Task
Below are the records; collect from them each line containing the string "immutable".

Dataset entries:
------------------------------------------------------------------------
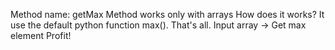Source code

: Method name: getMax
Method works only with arrays
How does it works?
It use the default python function max(). That's all.
Input array -> Get max element
Profit!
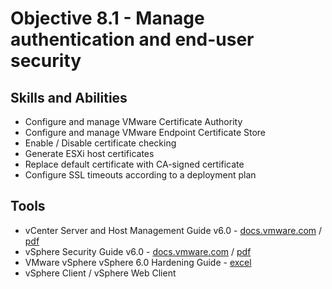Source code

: # Objective 8.1 - Manage authentication and end-user security
## Skills and Abilities
* Configure and manage VMware Certificate Authority
* Configure and manage VMware Endpoint Certificate Store
* Enable / Disable certificate checking
* Generate ESXi host certificates
* Replace default certificate with CA-signed certificate
* Configure SSL timeouts according to a deployment plan

## Tools
* vCenter Server and Host Management Guide v6.0 - [docs.vmware.com](https://docs.vmware.com/en/VMware-vSphere/6.0/com.vmware.vsphere.vcenterhost.doc/GUID-3B5AF2B1-C534-4426-B97A-D14019A8010F.html) / [pdf](https://docs.vmware.com/en/VMware-vSphere/6.0/vsphere-esxi-vcenter-server-602-host-management-guide.pdf)
* vSphere Security Guide v6.0 - [docs.vmware.com](https://docs.vmware.com/en/VMware-vSphere/6.0/com.vmware.vsphere.security.doc/GUID-52188148-C579-4F6A-8335-CFBCE0DD2167.html) / [pdf](https://docs.vmware.com/en/VMware-vSphere/6.0/vsphere-esxi-vcenter-server-602-security-guide.pdf)
* VMware vSphere vSphere 6.0 Hardening Guide - [excel](https://www.vmware.com/files/xls/vSphere_6_0_Hardening_Guide_GA_15_Jun_2015.xls)
* vSphere Client / vSphere Web Client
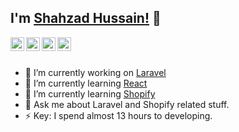 ## I'm [Shahzad Hussain!](https://github.com/shexitech) 👋

<a href="https://twitter.com/shexitech">
  <img align="left" alt="Shahzad's Twitter" width="22px" src="https://cdn.jsdelivr.net/npm/simple-icons@v3/icons/twitter.svg" />
</a>
<a href="https://www.linkedin.com/in/shexitech">
  <img align="left" alt="Shahzad's Linkdein" width="22px" src="https://cdn.jsdelivr.net/npm/simple-icons@v3/icons/linkedin.svg" />
</a>
<a href="https://github.com/shexitech">
  <img align="left" alt="Shahzad's Github" width="22px" src="https://cdn.jsdelivr.net/npm/simple-icons@v3/icons/github.svg" />
</a>
<a href="https://www.facebook.com/shexitech">
  <img align="left" alt="Shahzad's Facebook" width="22px" src="https://cdn.jsdelivr.net/npm/simple-icons@v3/icons/facebook.svg" />
</a>

<br/>
<br/>

- 🔭 I’m currently working on [Laravel](http://laravel.com)
- 🌱 I’m currently learning [React](https://reactjs.org/)
- 🌱 I’m currently learning [Shopify](https://www.shopify.com/)
- 💬 Ask me about Laravel and Shopify related stuff.
- ⚡ Key: I spend almost 13 hours to developing.



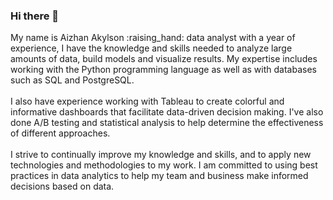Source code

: ### Hi there 👋

<!-- <p><a href="https://www.linkedin.com/in/akylson"><img src="https://img.shields.io/badge/linkedin-%230077B5.svg?&style=for-the-badge&logo=linkedin&logoColor=white" height=25></a> <a href="https://medium.com/@akylson"><img src="https://img.shields.io/badge/medium-%2312100E.svg?&style=for-the-badge&logo=medium&logoColor=white" height=25></a></p> --!>

My name is Aizhan Akylson :raising_hand: 
data analyst with a year of experience, I have the knowledge and skills needed to analyze large amounts of data, build models and visualize results. My expertise includes working with the Python programming language as well as with databases such as SQL and PostgreSQL.
<br><br>
I also have experience working with Tableau to create colorful and informative dashboards that facilitate data-driven decision making. I've also done A/B testing and statistical analysis to help determine the effectiveness of different approaches.
<br><br>
I strive to continually improve my knowledge and skills, and to apply new technologies and methodologies to my work. I am committed to using best practices in data analytics to help my team and business make informed decisions based on data.
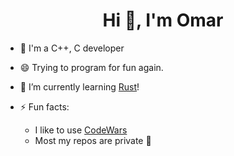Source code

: <h1 align="center"> Hi 👋, I'm Omar </h1>

- 💬 I'm a C++, C developer

- 😄 Trying to program for fun again.

- 🌱 I’m currently learning [Rust](https://www.rust-lang.org/)!
- ⚡ Fun facts:
  - I like to use [CodeWars](https://www.codewars.com/)
  - Most my repos are private 👀 


<!--
**omejia10/omejia10** is a ✨ _special_ ✨ repository because its `README.md` (this file) appears on your GitHub profile.

Here are some ideas to get you started:

- 🔭 I’m currently working on ...
- 👯 I’m looking to collaborate on ...
- 🤔 I’m looking for help with ...
- 📫 How to reach me: ...
-->
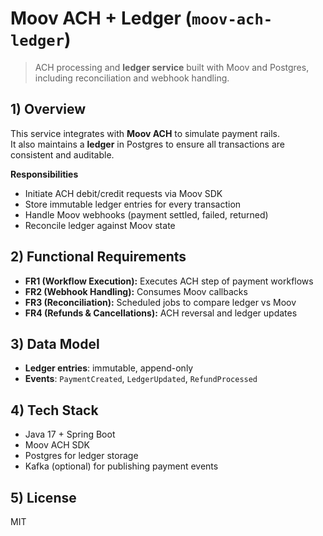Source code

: # Moov ACH + Ledger (`moov-ach-ledger`)

> ACH processing and **ledger service** built with Moov and Postgres, including reconciliation and webhook handling.  

## 1) Overview
This service integrates with **Moov ACH** to simulate payment rails.  
It also maintains a **ledger** in Postgres to ensure all transactions are consistent and auditable.  

**Responsibilities**
- Initiate ACH debit/credit requests via Moov SDK  
- Store immutable ledger entries for every transaction  
- Handle Moov webhooks (payment settled, failed, returned)  
- Reconcile ledger against Moov state  


## 2) Functional Requirements
- **FR1 (Workflow Execution):** Executes ACH step of payment workflows  
- **FR2 (Webhook Handling):** Consumes Moov callbacks  
- **FR3 (Reconciliation):** Scheduled jobs to compare ledger vs Moov  
- **FR4 (Refunds & Cancellations):** ACH reversal and ledger updates  


## 3) Data Model
- **Ledger entries**: immutable, append-only  
- **Events**: `PaymentCreated`, `LedgerUpdated`, `RefundProcessed`  


## 4) Tech Stack
- Java 17 + Spring Boot  
- Moov ACH SDK  
- Postgres for ledger storage  
- Kafka (optional) for publishing payment events  


## 5) License
MIT
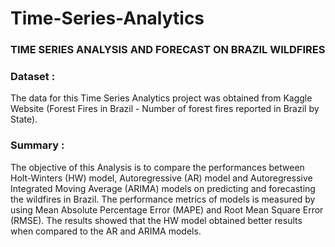 # Time-Series-Analytics
### TIME SERIES ANALYSIS AND FORECAST ON BRAZIL WILDFIRES

### Dataset : 
The data for this Time Series Analytics project was obtained from Kaggle Website (Forest Fires in Brazil - Number of
forest fires reported in Brazil by State).

### Summary :
The objective of this Analysis is to compare the performances between Holt-Winters (HW) model, Autoregressive (AR) model and Autoregressive Integrated Moving Average (ARIMA) models on predicting and forecasting the wildfires in Brazil. The performance metrics of models is measured by using Mean Absolute Percentage Error (MAPE) and Root Mean Square
Error (RMSE). The results showed that the HW model obtained better results when compared to the AR and ARIMA models.
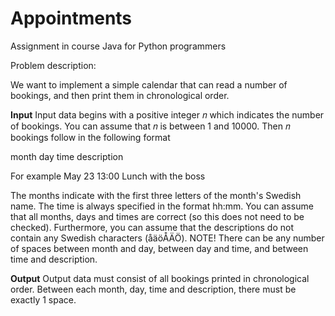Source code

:# Appointments
Assignment in course Java for Python programmers

Problem description:

We want to implement a simple calendar that can read a number of bookings, and then print them in chronological order.

**Input**
Input data begins with a positive integer 𝑛 which indicates the number of bookings. You can assume that 𝑛 is between 1 and 10000. Then 𝑛 bookings follow in the following format

month day time description

For example
May 23 13:00 Lunch with the boss

The months indicate with the first three letters of the month's Swedish name. The time is always specified in the format hh:mm. You can assume that all months, days and times are correct (so this does not need to be checked). Furthermore, you can assume that the descriptions do not contain any Swedish characters (åäöÅÄÖ). NOTE! There can be any number of spaces between month and day, between day and time, and between time and description.

**Output**
Output data must consist of all bookings printed in chronological order. Between each month, day, time and description, there must be exactly 1 space.

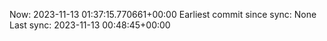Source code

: Now: 2023-11-13 01:37:15.770661+00:00 Earliest commit since sync: None Last sync: 2023-11-13 00:48:45+00:00
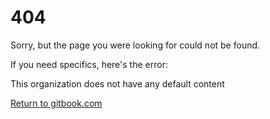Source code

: # 404

Sorry, but the page you were looking for could not be found.

If you need specifics, here's the error:

This organization does not have any default content

<a href="https://gitbook.com" class="button-primary">Return to gitbook.com</a>
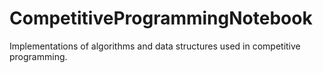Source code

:# CompetitiveProgrammingNotebook

Implementations of algorithms and data structures used in competitive programming.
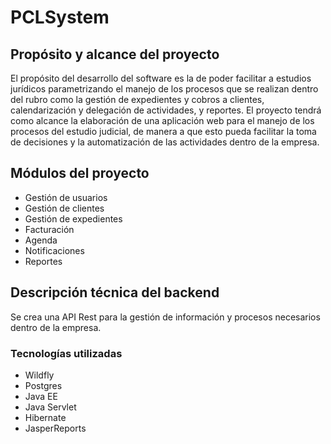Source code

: # PCLSystem

## Propósito y alcance del proyecto
El propósito del desarrollo del software es la de poder facilitar a estudios jurídicos parametrizando el manejo de los procesos que se realizan dentro del rubro como la gestión de expedientes y cobros a clientes, calendarización y delegación de actividades, y reportes.
El proyecto tendrá como alcance la elaboración de una aplicación web para el manejo de los procesos del estudio judicial, de manera a que esto pueda facilitar la toma de decisiones y la automatización de las actividades dentro de la empresa.

## Módulos del proyecto
* Gestión de usuarios
* Gestión de clientes
* Gestión de expedientes
* Facturación
* Agenda
* Notificaciones
* Reportes

## Descripción técnica del backend
Se crea una API Rest para la gestión de información y procesos necesarios dentro de la empresa.

### Tecnologías utilizadas
* Wildfly
* Postgres
* Java EE
* Java Servlet
* Hibernate
* JasperReports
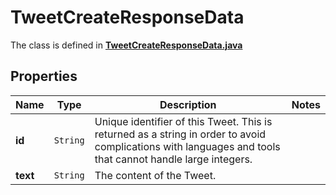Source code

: 

# TweetCreateResponseData

The class is defined in **[TweetCreateResponseData.java](../../src/main/java/example/micronaut/model/TweetCreateResponseData.java)**

## Properties

Name | Type | Description | Notes
------------ | ------------- | ------------- | -------------
**id** | `String` | Unique identifier of this Tweet. This is returned as a string in order to avoid complications with languages and tools that cannot handle large integers. | 
**text** | `String` | The content of the Tweet. | 





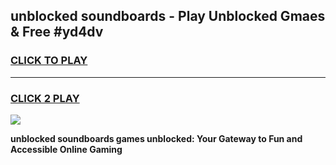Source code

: 
## unblocked soundboards - Play Unblocked Gmaes & Free #yd4dv
<h3>
<a href="https://news.freeplayer.one?title=unblocked_soundboards&ref=26F">CLICK TO PLAY</a></h3>
<hr>

<h3>
<a href="https://news.freeplayer.one?title=unblocked_soundboards&ref=26F">CLICK 2 PLAY</a>
  
</h3>

<a href="https://news.freeplayer.one?title=unblocked_soundboards&ref=26F/"><img src="https://clearcache.store/games.png"></a>


**unblocked soundboards games unblocked: Your Gateway to Fun and Accessible Online Gaming**
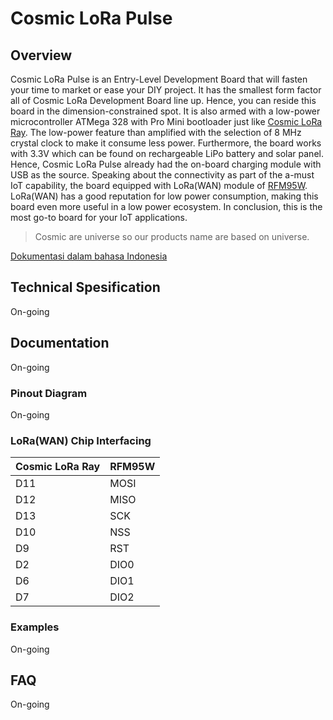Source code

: # Cosmic LoRa Pulse

## Overview

Cosmic LoRa Pulse is an Entry-Level Development Board that will fasten your time to market or ease your DIY project. It has the smallest form factor all of Cosmic LoRa Development Board line up. Hence, you can reside this board in the dimension-constrained spot. It is also armed with a low-power microcontroller ATMega 328 with Pro Mini bootloader just like [Cosmic LoRa Ray](https://github.com/farizalemuda/cosmic-lora-ray). The low-power feature than amplified with the selection of 8 MHz crystal clock to make it consume less power. Furthermore, the board works with 3.3V which can be found on rechargeable LiPo battery and solar panel. Hence, Cosmic LoRa Pulse already had the on-board charging module with USB as the source. Speaking about the connectivity as part of the a-must IoT capability, the board equipped with LoRa(WAN) module of [RFM95W](https://cdn.sparkfun.com/assets/learn_tutorials/8/0/4/RFM95_96_97_98W.pdf). LoRa(WAN) has a good reputation for low power consumption, making this board even more useful in a low power ecosystem. In conclusion, this is the most go-to board for your IoT applications.

> Cosmic are universe so our products name are based on universe.

[Dokumentasi dalam bahasa Indonesia](id/)

## Technical Spesification

On-going

## Documentation

On-going

### Pinout Diagram

On-going

### LoRa(WAN) Chip Interfacing

| Cosmic LoRa Ray   | RFM95W |  
|-------------------|------- |
| D11               | MOSI   |
| D12               | MISO   |
| D13               | SCK    |
| D10               | NSS    |
| D9                | RST    |
| D2                | DIO0   |
| D6                | DIO1   |
| D7                | DIO2   |

### Examples

On-going

## FAQ

On-going
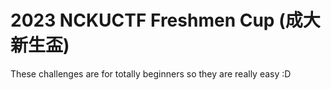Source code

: # 2023 NCKUCTF Freshmen Cup (成大新生盃)

These challenges are for totally beginners so they are really easy :D
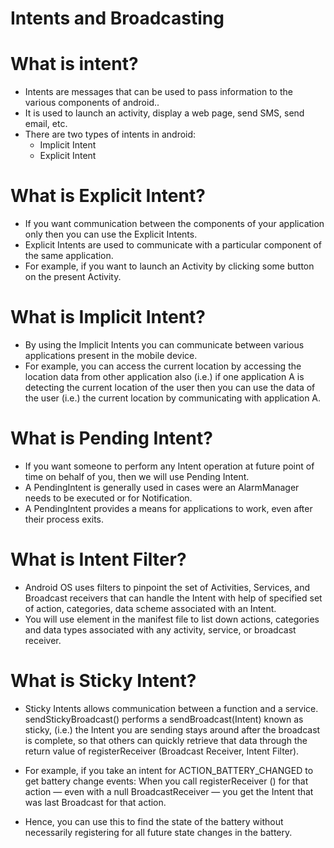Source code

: # Intents and Broadcasting

# What is intent?

- Intents are messages that can be used to pass information to the various components of android.. 
- It is used to launch an activity, display a web page, send SMS, send email, etc. 
- There are two types of intents in android:
  - Implicit Intent
  - Explicit Intent
  
# What is Explicit Intent?

- If you want communication between the components of your application only then you can use the Explicit Intents.
- Explicit Intents are used to communicate with a particular component of the same application.
- For example, if you want to launch an Activity by clicking some button on the present Activity.

# What is Implicit Intent?

- By using the Implicit Intents you can communicate between various applications present in the mobile device. 
-	For example, you can access the current location by accessing the location data from other application also 
  (i.e.) if one application A is detecting the current location of the user then you can use the data of the user 
  (i.e.) the current location by communicating with application A.
  
# What is	Pending Intent? 
- If you want someone to perform any Intent operation at future point of time on behalf of you, then we will use Pending Intent.
-	A PendingIntent is generally used in cases were an AlarmManager needs to be executed or for Notification. 
- A PendingIntent provides a means for applications to work, even after their process exits.

# What is Intent Filter? 
- Android OS uses filters to pinpoint the set of Activities, Services, and Broadcast receivers that can handle the Intent with help of specified set of action, categories, data scheme associated with an Intent. 
-	You will use <intent-filter> element in the manifest file to list down actions, categories and data types associated with any activity, service, or broadcast receiver.
  
  
#	What is Sticky Intent?
- Sticky Intents allows communication between a function and a service. sendStickyBroadcast() performs a sendBroadcast(Intent) known as sticky, 
  (i.e.) the Intent you are sending stays around after the broadcast is complete, so that others can quickly retrieve that data through the return value of registerReceiver       (Broadcast Receiver, Intent Filter). 

- For example, if you take an intent for ACTION_BATTERY_CHANGED to get battery change events: When you call registerReceiver () for that action — even with a null                 BroadcastReceiver — you get the Intent that was last Broadcast for that action. 
- Hence, you can use this to find the state of the battery without necessarily registering for all future state changes in the battery.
------------------------------------------------------------------------
Answer area
- Store immutable ledger entries for every transaction  
- **Ledger entries**: immutable, append-only  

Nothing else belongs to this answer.